(Dataset excerpts begins)

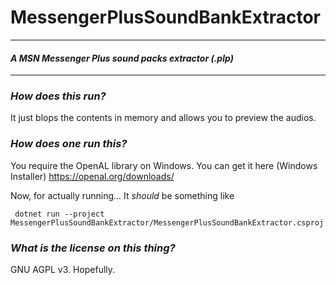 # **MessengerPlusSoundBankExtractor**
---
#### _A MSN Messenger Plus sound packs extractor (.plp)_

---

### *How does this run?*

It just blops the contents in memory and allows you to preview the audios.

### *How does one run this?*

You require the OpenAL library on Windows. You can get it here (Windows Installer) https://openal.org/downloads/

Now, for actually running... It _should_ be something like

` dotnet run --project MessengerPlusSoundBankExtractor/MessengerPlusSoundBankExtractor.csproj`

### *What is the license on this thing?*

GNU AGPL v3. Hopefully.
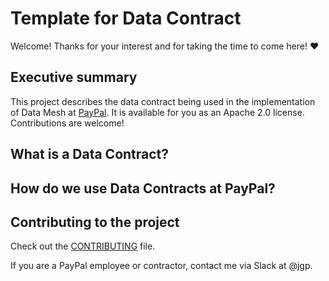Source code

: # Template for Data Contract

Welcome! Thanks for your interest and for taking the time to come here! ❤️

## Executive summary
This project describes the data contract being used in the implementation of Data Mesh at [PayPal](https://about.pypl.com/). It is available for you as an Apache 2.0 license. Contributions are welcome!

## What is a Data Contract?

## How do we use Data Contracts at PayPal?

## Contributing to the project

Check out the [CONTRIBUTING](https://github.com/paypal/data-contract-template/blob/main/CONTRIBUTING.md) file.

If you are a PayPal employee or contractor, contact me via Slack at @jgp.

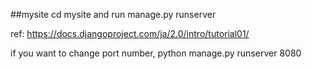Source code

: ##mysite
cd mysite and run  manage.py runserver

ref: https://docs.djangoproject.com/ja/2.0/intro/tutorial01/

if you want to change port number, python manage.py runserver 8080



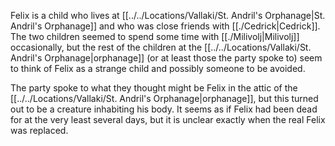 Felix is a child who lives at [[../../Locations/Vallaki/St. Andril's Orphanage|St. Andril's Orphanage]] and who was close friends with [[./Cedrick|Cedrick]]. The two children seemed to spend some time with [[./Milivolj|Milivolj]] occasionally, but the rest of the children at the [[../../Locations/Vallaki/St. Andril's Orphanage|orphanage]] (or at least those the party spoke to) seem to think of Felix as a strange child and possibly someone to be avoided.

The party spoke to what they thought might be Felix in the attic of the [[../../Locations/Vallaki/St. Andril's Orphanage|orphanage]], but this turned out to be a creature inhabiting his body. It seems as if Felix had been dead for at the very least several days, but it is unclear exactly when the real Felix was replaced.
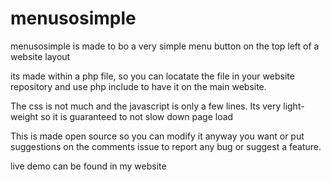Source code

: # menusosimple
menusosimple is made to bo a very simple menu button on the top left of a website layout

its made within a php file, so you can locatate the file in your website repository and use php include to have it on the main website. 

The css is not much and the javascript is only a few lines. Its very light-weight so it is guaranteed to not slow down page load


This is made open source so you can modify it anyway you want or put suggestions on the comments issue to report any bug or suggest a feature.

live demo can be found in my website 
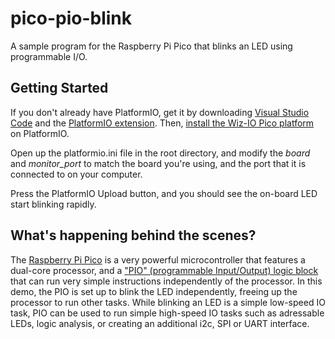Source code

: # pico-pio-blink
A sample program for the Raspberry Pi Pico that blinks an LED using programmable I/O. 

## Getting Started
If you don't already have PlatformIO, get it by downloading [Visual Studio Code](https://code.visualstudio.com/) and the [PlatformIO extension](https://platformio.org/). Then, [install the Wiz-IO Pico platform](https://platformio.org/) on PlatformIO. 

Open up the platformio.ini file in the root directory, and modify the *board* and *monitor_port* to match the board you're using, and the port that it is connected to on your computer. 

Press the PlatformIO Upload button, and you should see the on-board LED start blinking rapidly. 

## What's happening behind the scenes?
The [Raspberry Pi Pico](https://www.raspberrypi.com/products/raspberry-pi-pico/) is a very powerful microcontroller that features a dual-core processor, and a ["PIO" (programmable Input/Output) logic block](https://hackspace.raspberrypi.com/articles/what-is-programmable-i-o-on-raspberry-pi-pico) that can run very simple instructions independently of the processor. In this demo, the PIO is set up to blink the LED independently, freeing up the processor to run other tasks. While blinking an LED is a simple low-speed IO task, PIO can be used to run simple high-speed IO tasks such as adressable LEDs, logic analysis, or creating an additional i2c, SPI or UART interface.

(Dataset excerpts ends)
(Dataset excerpts begins)

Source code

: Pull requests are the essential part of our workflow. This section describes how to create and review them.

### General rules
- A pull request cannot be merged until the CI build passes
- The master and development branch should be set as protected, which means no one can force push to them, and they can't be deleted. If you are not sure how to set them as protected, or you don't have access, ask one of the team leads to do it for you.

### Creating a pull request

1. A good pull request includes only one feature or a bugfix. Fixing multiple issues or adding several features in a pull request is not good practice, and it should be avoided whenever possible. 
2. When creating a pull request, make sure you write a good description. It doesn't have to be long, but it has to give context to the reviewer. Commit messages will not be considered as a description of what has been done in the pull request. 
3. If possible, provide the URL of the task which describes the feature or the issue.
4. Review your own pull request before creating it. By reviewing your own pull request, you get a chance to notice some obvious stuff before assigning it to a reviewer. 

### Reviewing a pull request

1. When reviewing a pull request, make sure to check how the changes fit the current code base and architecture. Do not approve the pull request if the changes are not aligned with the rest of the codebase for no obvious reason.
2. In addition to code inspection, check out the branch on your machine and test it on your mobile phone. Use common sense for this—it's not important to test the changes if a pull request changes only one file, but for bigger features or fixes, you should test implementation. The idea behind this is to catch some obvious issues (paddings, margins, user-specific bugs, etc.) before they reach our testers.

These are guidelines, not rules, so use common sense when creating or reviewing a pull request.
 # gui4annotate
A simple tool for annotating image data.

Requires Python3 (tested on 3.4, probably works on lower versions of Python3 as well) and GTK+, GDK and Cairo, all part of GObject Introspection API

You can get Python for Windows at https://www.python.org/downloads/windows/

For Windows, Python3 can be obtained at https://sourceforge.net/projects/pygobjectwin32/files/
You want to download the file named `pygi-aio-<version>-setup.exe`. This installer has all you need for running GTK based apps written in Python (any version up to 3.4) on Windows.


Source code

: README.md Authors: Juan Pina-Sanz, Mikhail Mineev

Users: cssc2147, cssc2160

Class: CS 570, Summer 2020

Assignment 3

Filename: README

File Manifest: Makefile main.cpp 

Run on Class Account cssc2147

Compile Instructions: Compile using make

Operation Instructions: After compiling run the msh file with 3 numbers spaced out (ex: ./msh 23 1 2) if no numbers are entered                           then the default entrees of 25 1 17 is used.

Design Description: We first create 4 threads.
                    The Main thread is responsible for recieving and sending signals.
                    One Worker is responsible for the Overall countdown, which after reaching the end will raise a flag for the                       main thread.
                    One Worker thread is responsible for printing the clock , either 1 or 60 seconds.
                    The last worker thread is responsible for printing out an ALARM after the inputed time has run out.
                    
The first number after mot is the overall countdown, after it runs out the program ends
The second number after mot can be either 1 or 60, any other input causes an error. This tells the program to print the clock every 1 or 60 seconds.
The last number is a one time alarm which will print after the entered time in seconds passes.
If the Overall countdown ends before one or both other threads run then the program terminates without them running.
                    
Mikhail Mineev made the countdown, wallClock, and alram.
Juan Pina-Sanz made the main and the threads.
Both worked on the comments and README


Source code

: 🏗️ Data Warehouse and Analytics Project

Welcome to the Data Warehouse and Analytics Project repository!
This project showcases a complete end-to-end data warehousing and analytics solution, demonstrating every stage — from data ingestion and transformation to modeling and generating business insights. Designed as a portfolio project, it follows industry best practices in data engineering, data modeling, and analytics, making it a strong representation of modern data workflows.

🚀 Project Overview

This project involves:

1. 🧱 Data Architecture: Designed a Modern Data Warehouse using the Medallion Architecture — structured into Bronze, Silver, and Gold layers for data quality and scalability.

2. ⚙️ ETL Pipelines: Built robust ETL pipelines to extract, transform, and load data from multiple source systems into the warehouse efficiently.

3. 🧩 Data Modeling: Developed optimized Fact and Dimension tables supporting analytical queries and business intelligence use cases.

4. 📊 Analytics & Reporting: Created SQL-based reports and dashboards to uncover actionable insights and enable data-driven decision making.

(Dataset excerpts ends)
(Dataset excerpts begins)

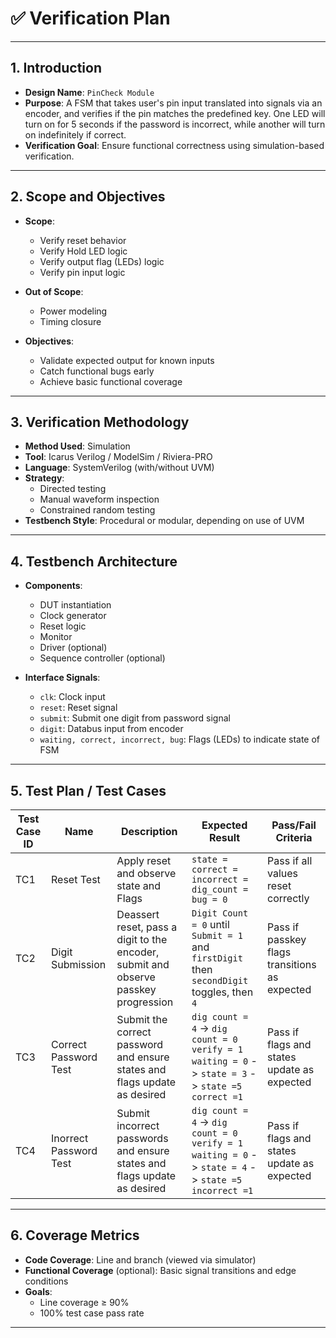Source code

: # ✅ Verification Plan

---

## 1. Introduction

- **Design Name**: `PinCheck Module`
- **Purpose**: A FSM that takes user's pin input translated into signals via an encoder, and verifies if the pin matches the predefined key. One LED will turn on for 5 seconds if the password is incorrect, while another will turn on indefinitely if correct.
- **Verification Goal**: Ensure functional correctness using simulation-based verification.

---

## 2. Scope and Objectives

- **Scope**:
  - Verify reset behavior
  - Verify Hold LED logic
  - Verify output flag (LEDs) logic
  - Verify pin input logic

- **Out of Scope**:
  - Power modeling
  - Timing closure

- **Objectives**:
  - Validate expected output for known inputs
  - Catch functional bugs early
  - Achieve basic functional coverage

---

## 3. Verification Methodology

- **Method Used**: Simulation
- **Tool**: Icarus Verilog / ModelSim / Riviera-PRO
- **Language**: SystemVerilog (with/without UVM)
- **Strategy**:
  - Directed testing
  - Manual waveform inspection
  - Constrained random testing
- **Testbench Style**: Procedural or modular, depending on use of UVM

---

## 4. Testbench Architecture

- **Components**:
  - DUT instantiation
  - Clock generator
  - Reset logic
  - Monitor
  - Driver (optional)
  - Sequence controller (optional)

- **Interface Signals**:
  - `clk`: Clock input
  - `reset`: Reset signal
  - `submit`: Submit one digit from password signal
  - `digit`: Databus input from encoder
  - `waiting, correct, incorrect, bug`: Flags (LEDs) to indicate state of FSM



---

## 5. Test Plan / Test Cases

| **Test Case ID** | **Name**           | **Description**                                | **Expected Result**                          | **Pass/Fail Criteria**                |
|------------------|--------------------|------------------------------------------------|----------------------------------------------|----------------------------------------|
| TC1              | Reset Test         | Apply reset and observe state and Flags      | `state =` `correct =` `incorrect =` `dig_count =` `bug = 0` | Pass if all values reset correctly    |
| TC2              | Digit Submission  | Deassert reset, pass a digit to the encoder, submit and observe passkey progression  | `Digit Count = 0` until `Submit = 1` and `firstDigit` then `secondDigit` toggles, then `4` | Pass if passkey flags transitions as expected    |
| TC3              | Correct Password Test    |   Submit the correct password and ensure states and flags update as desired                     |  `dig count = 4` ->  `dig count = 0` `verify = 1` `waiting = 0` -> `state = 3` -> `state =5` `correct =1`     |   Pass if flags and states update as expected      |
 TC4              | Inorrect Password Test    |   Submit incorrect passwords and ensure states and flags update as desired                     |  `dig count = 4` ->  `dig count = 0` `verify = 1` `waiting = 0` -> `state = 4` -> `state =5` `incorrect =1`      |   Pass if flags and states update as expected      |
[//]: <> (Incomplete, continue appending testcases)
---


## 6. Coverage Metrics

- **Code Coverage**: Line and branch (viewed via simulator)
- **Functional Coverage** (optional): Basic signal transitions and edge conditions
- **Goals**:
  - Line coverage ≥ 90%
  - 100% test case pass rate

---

(Dataset excerpts ends)

## [Directions for this task]
Go through the records above and copy each line where "runserver" is found.

## [Result below]
cd mysite and run  manage.py runserver
if you want to change port number, python manage.py runserver 8080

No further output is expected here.